19.1.07

Do livro das oferendas...









Wolfgang Bächler (1925– )



O fruto

para a Daniela O.


Ontem fui ao céu,
trouxe a lua nos braços
e cobri com ela as maçãs na mesa.
Só levemente se mexeu,
no seu mundo de luz e de tristeza.
Parti-a em pedaços.

Na taça azul apenas resta
do ouro a cinza da fogueira,
e as chagas na mão,
como despojos da noite de festa.
Na parede, ainda um leve clarão
gravado na madeira.


Raquel

para Ilda David'


«Gardez cet objet précieusement!»
disse Vincent van Gogh a Raquel,
a quem tinha oferecido a sua orelha.
Busquei em vão aquela «Maison de la tolérance»
número um da rue du Bout-d'Arles,
na qual, segundo a crónica, isso se passou.

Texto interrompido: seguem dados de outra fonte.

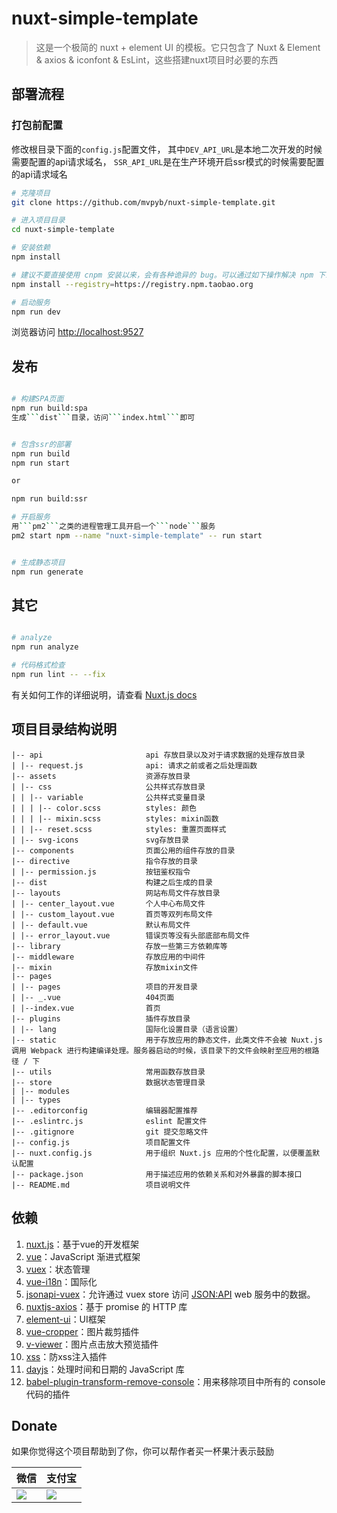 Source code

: 

# nuxt-simple-template

> 这是一个极简的 nuxt + element UI 的模板。它只包含了 Nuxt & Element & axios & iconfont & EsLint，这些搭建nuxt项目时必要的东西

## 部署流程

### 打包前配置

修改根目录下面的```config.js```配置文件，
其中```DEV_API_URL```是本地二次开发的时候需要配置的api请求域名，
```SSR_API_URL```是在生产环境开启ssr模式的时候需要配置的api请求域名

```bash
# 克隆项目
git clone https://github.com/mvpyb/nuxt-simple-template.git

# 进入项目目录
cd nuxt-simple-template

# 安装依赖
npm install

# 建议不要直接使用 cnpm 安装以来，会有各种诡异的 bug。可以通过如下操作解决 npm 下载速度慢的问题
npm install --registry=https://registry.npm.taobao.org

# 启动服务
npm run dev


```

浏览器访问 [http://localhost:9527](http://localhost:9527)

## 发布

```bash

# 构建SPA页面
npm run build:spa
生成```dist```目录，访问```index.html```即可


# 包含ssr的部署
npm run build
npm run start

or

npm run build:ssr

# 开启服务
用```pm2```之类的进程管理工具开启一个```node```服务
pm2 start npm --name "nuxt-simple-template" -- run start


# 生成静态项目
npm run generate

```

## 其它

```bash

# analyze
npm run analyze

# 代码格式检查
npm run lint -- --fix

```

有关如何工作的详细说明，请查看 [Nuxt.js docs](https://nuxtjs.org)



## 项目目录结构说明
```
|-- api                       api 存放目录以及对于请求数据的处理存放目录
| |-- request.js              api: 请求之前或者之后处理函数
|-- assets                    资源存放目录
| |-- css                     公共样式存放目录
| | |-- variable              公共样式变量目录
| | | |-- color.scss          styles: 颜色
| | | |-- mixin.scss          styles: mixin函数
| | |-- reset.scss            styles: 重置页面样式
| |-- svg-icons               svg存放目录
|-- components                页面公用的组件存放的目录
|-- directive                 指令存放的目录
| |-- permission.js           按钮鉴权指令
|-- dist                      构建之后生成的目录
|-- layouts                   网站布局文件存放目录
| |-- center_layout.vue       个人中心布局文件
| |-- custom_layout.vue       首页等双列布局文件
| |-- default.vue             默认布局文件
| |-- error_layout.vue        错误页等没有头部底部布局文件
|-- library                   存放一些第三方依赖库等
|-- middleware                存放应用的中间件
|-- mixin                     存放mixin文件
|-- pages                   
| |-- pages                   项目的开发目录
| |-- _.vue                   404页面
| |--index.vue                首页
|-- plugins                   插件存放目录
| |-- lang                    国际化设置目录（语言设置）
|-- static                    用于存放应用的静态文件，此类文件不会被 Nuxt.js 调用 Webpack 进行构建编译处理。服务器启动的时候，该目录下的文件会映射至应用的根路径 / 下
|-- utils                     常用函数存放目录
|-- store                     数据状态管理目录
| |-- modules
| |-- types
|-- .editorconfig             编辑器配置推荐
|-- .eslintrc.js              eslint 配置文件
|-- .gitignore                git 提交忽略文件
|-- config.js                 项目配置文件
|-- nuxt.config.js            用于组织 Nuxt.js 应用的个性化配置，以便覆盖默认配置
|-- package.json              用于描述应用的依赖关系和对外暴露的脚本接口
|-- README.md                 项目说明文件
```

## 依赖
1. [nuxt.js](https://nuxtjs.org/)：基于vue的开发框架
2. [vue](https://cn.vuejs.org/index.html)：JavaScript 渐进式框架
3. [vuex](https://vuex.vuejs.org/zh/)：状态管理
4. [vue-i18n](https://kazupon.github.io/vue-i18n/zh/)：国际化
5. [jsonapi-vuex](https://github.com/mrichar1/jsonapi-vuex)：允许通过 vuex store 访问 [JSON:API](https://jsonapi.org/) web 服务中的数据。
6. [nuxtjs-axios](http://www.axios-js.com/zh-cn/docs/nuxtjs-axios.html)：基于 promise 的 HTTP 库
7. [element-ui](https://element.eleme.cn/)：UI框架
8. [vue-cropper](https://www.npmjs.com/package/cropperjs)：图片裁剪插件
9. [v-viewer](https://github.com/mirari/v-viewer)：图片点击放大预览插件
10. [xss](https://www.npmjs.com/package/xss)：防xss注入插件
11. [dayjs](https://www.npmjs.com/package/dayjs)：处理时间和日期的 JavaScript 库
12. [babel-plugin-transform-remove-console](https://www.npmjs.com/package/babel-plugin-transform-remove-console)：用来移除项目中所有的 console 代码的插件



## Donate

如果你觉得这个项目帮助到了你，你可以帮作者买一杯果汁表示鼓励 

| 微信 | 支付宝 |
| ------ | ------- |
| [![](http://pic.yupoo.com/454539387/193bac45/70a463c6.png)](bitcoin:)<br /></center> |[![](http://pic.yupoo.com/454539387/42d4b71d/2cb80871.png)](bitcoin:)<br /></center> |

Ao meio-dia encontrei Raquel.
Bebaixo dos ciprestes negros
de Aliscamp, dos campos elíseos,
estava sentada sobre a tampa partida
de um sarcófago romano.
Escaravelhos saíam-lhe dos dedos,
subiam-lhe pelas coxas nuas.

No seu regaço, imaculadamente branca,
estava uma enorme orelha,
de concha profunda e ensombrada.
Através das garras inclinadas das pestanas
os olhos tinham um brilho tão ardente
que as piteiras em frente começaram a arder.

Dei então pela fonte.
Removi a pedra do poço:
as ovelhas de Labão vieram beber.
Aberta contra o céu, e longe,
é a casa da tolerância,
e imortal Raquel,
que não quer ser consolada.


Evasão

para a Lou


Evadir-me
das cercas de palavras,
das cadeias de frases,
dos sistemas de pontos,
dos entre-parênteses,
das molduras das miragens narcisistas,
das vírgulas, dos traços de união
_____ a envolver desconexões
evasivas, diluídas _____
evadir-me
para a liberdade do silêncio.


Jornada

para a Teresa Belo


De manhã filtro a água.
Ao meio-dia corto o vento,
revolvo a terra,
ponho a mão no fogo,
enterro a cabeça na areia
e leio o jornal.

À tarde penduro nuvens
no céu demasiado azul
e deixo que chova e escrevo.
Não me é possível lançar a minha
escrita contra o Sol. Apenas posso
passar-lhe por baixo.

Quando não vem a minha companheira,
abro a porta da varanda, à noite, e trago
a Lua para o meu quarto.
E, como todos os que nela se refugiaram,
também eu não consigo
aquecer o frio astro.
Mas sempre me atraiu
o desafio do impossível.


Folhas caídas

para Vanda P.


Não me canso de ver cair as folhas.
Amo o momento da queda,
do cair dos ramos negros,
do pairar entre copa e raiz,
entre verão e inverno,
amo o vento que peneira as árvores,
até que larguem a última folha,
amo a queda sobre a terra.

E piso as folhas caídas,
como se fossem os meus manuscritos,
as folhas rasgadas dos meus livros,
calco-as, atravesso essa maré,
gozo a ouvi-las estalar e rumorejar,
atravesso esse mar de árvore para árvore,
abraço as formas nuas.

Não há já sinais de flores, de cogumelos.
Apenas folhas que cobrem o chão.
Nas árvores não se vê nenhum deus,
nem raparigas, nem crianças, nem animais.
Também os pássaros já voaram para o calor.
Apenas os ramos despidos se erguem
para o céu fechado,
os galhos nus, os pensamentos nus,
sem adereços e de contornos nítidos.